167.大阪城奪還戦①
勝手に決めた勇者さんに、同じグループの方々が〝はぁー〟と溜息を吐きました。
「これは、もう、しょうがないよね。」
「いつもどおり〝反対しても無駄〟だろうから。」
諦めた様子になっているのは【機工士】のジュンヤさんです。
「いや、あんたらには関係ない事やから、無理に加わらんでも、ええねんで?」
そう述べた金髪リーゼントさんに、
「気にすることはない!」
「世の中、助け合いが必要だからね!!」
「それに…、味方の数が増えれば、それだけ有利になるだろ?!」
「断る理由は無い筈だッ!」
アケミさんが返します。
金髪リーゼントさんが「そやけど」と言いかけたところを、
「待ちぃや。」
「何がなんでもボスキャラを倒しとかんと、またライフラインを断ちよるかもしれへん。」
「そうなったら面倒やで。」
「こん人らは俺たちより強いやろうから、ありがたく受け入れとこうや。」
黒髪セミロングソバージュさんが説得しました。
「……、確かにな。」
「ほな、手伝ってもらうで。」
納得した金髪リーゼントさんに、
「ああ、勿論さ!!」
勇者さんが笑顔で応じます。
「じゃあ、“一般職”は喫茶店とかで時間を潰しといてくれ。」
「もし、車に戻るんだったら、キーを渡しとく。」
【武闘家】たるサトシさんがジーンズのポッケから鍵を取り出しました。
これを借りた【錬金術師】のマリナさんが、
「行こう。」
残りの皆さんと共に去っていきます。
「それで??」
「作戦とかってあるんですか?」
【神官】であるカズヒコさんの質問に、
「いいや。」
「時間になったら攻め込むだけやで。」
そう答える金髪リーゼントさんでした……。
PM14:30となりました。
「あんた達は、俺らに付いて来てや。」
そのように告げた金髪リーゼントさんと、暴走族の方々が、[青屋門]へと歩いていきます。

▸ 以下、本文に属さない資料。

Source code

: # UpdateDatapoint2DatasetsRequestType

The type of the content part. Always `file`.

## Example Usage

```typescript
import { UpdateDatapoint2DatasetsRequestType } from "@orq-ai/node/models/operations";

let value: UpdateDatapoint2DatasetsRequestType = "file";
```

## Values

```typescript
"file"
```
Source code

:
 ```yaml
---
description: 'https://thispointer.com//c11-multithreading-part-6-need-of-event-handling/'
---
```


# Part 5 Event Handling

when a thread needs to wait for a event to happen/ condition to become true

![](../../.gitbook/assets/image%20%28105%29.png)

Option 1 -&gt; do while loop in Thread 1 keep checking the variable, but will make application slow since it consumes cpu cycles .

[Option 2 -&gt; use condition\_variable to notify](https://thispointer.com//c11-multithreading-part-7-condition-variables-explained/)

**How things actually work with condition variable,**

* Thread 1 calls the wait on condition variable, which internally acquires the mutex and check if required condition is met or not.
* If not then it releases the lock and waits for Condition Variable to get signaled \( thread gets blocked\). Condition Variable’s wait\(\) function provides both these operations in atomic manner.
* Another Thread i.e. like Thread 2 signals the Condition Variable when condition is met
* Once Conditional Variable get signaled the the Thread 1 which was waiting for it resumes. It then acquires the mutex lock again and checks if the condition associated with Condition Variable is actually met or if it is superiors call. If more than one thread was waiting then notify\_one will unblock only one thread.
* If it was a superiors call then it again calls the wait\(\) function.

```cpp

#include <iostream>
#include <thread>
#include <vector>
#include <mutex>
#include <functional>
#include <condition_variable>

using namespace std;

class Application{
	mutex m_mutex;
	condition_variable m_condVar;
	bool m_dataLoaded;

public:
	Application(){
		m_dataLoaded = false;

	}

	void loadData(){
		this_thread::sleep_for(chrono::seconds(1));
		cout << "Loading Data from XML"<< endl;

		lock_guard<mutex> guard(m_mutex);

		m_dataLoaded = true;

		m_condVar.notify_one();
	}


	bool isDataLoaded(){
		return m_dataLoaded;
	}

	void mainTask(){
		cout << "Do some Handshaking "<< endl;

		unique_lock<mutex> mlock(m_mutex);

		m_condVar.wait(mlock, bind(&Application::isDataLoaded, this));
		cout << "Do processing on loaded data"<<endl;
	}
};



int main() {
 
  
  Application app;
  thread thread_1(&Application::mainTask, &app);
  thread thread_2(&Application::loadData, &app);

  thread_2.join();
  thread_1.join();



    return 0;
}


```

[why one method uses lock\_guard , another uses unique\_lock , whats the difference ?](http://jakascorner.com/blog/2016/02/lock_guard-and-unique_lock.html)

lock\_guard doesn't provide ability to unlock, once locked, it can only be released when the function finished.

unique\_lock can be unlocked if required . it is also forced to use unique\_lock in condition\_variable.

スタイルを[戦闘モード]に変更した“東京組”が、彼らの後ろに続きました。
暴走族のメンバーは、昨日と同様に防具を装備しておりません。
〝特攻服で戦う〟といったポリシーは揺るがないようです。
刀身の長さ80㎝×柄の長さ25㎝ぐらいの“ロングソード”を右手で抜いた金髪リーゼントさんが、門の前で、左手を軽く挙げ、全員に、止まるよう合図しました。
この流れで、青屋門の向こう側を慎重に覗いた金髪リーゼントさんが、後方に視線を送りつつ、
「左右に仏どもが待機しとる。」
「合計で60体以上は軽く居るみたいや。」
そう告げたのです。
〝ふむ〟と理解を示した黒髪ソバージュさんが、
「なら、“強虎嵐武”は右へ、他は左に、突撃かましたろ。」
このように提案し、承諾した誰もが頷きます。
かくして、
「おし!」
「ほんなら、おもいっきし暴れて、敵をブッ倒しまくったろうやッ!!」
[ロングソード]を掲げて鼓舞する金髪リーゼントさんでした―。